Towards the Sea by Toru Takemitsu! Sorry I don't link a performance...


----------



## Alfacharger (Dec 6, 2013)

Gosta Nystroem wrote a few sea inspired works.

Songs by the Sea.






His masterpiece, Sinfonia del Mare,






Then there is Anton Rubinstein's Ocean Symphony. One of the most popular programed works in the late 19th century. This is the original 4 movement version. Not the seven movement monstrosity he later created.






Here is the seven movement version.


----------



## Meyerbeer Smith (Mar 25, 2016)

Act III of Meyerbeer's _Vasco da Gama_ (_L'Africaine_) is set aboard a sailing ship. In the opening, he depicts the ship moving on the waves, then choruses of sailors and women:





Offenbach's _Robinson Crusoe_ has a Sea Symphony:


----------



## Tchaikov6 (Mar 30, 2016)

I believe there is already a thread for this.

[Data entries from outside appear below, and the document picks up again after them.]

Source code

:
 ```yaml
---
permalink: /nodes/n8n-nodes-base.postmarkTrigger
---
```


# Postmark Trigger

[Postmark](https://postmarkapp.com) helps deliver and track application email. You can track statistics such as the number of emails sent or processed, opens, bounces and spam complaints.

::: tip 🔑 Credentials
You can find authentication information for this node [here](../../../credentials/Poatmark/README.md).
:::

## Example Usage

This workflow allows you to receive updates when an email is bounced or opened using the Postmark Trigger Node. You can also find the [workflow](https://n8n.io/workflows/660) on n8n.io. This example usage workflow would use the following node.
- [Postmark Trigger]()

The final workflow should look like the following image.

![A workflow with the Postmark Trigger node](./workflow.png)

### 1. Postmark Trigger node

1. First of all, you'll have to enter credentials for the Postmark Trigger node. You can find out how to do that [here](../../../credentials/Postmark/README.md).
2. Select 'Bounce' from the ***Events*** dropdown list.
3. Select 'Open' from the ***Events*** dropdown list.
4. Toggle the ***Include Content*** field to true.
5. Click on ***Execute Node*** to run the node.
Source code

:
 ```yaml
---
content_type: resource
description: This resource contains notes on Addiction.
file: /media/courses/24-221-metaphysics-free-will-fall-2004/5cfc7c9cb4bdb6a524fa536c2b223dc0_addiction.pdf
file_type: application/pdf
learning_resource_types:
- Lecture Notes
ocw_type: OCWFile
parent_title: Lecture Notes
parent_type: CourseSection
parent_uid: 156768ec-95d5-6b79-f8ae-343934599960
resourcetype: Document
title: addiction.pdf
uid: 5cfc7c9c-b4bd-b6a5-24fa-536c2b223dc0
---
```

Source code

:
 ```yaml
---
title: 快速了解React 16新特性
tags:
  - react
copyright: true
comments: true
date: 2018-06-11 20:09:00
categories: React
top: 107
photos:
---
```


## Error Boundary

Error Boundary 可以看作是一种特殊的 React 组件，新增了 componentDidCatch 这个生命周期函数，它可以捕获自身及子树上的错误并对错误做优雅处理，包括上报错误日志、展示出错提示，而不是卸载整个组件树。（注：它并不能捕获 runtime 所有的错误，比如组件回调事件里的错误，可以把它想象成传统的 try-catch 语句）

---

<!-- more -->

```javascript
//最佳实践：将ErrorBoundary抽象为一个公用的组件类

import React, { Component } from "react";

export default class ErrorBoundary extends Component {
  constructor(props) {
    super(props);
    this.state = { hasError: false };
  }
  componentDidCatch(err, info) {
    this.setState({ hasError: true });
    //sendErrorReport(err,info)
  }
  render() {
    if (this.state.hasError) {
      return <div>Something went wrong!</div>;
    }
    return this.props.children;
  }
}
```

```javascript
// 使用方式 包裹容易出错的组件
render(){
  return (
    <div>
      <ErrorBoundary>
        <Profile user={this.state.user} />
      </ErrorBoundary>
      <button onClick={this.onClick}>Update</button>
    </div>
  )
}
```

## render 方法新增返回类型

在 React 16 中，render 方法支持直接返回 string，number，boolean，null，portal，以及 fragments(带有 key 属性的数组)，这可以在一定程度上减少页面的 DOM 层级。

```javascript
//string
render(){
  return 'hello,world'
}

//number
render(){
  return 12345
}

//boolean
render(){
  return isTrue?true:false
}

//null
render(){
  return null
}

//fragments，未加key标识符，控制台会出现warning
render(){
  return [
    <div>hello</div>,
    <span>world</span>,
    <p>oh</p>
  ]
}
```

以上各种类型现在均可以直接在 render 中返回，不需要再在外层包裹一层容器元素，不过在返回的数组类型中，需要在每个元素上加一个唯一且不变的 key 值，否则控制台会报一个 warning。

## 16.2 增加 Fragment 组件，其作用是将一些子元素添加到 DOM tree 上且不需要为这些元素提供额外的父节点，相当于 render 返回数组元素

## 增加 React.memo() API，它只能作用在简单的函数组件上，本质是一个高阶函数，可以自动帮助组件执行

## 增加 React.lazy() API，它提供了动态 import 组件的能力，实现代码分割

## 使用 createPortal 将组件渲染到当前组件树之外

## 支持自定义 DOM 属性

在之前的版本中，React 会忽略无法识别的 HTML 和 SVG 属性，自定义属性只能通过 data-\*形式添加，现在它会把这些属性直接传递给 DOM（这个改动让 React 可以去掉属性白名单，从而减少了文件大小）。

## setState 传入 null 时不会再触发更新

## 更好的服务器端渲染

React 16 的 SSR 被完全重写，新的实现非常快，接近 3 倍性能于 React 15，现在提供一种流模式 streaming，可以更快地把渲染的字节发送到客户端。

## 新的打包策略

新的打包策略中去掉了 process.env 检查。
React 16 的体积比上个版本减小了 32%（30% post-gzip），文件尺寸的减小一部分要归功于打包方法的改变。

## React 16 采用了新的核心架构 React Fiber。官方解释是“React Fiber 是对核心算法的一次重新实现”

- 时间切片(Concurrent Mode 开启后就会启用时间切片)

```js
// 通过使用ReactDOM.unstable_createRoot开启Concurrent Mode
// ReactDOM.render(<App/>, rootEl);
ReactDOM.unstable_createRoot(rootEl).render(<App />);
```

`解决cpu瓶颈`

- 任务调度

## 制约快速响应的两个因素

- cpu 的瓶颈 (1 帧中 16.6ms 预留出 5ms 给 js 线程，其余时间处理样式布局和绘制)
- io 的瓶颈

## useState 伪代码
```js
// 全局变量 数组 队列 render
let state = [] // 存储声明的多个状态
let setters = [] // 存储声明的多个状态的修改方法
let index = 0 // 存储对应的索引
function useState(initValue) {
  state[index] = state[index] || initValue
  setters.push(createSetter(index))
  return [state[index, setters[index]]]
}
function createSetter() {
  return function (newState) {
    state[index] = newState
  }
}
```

http://www.talkclassical.com/25997-pieces-inspired-sea.html

Not like it really matters.


----------



## senza sordino (Oct 20, 2013)

Back in the 1970s there was a television series called The Onedin Line. The music behind the opening credits of the series is an excerpt from the Adagio of Spartacus and Phrygia from the ballet Spartacus by Aram Khachaturian. Whenever I hear this music I dream of being on the sea.


----------



## Rhinotop (Jul 8, 2016)

A must listening: Vaughan Williams' _A Sea Symphony_
Hanson's 7th symphony
Someone already mentioned it: Bantock's _A Hebridean Symphony_, a magical evocation of those northern islands


----------



## Woodduck (Mar 17, 2014)

JAS said:


> Frank Bridge: "The Sea"


Yes, yes. Does this wonderful set of orchestral tone poems, composed in 1911, ever get programmed nowadays? The four movements are "Seascape," "Sea Foam," "Moonlight," and "Storm."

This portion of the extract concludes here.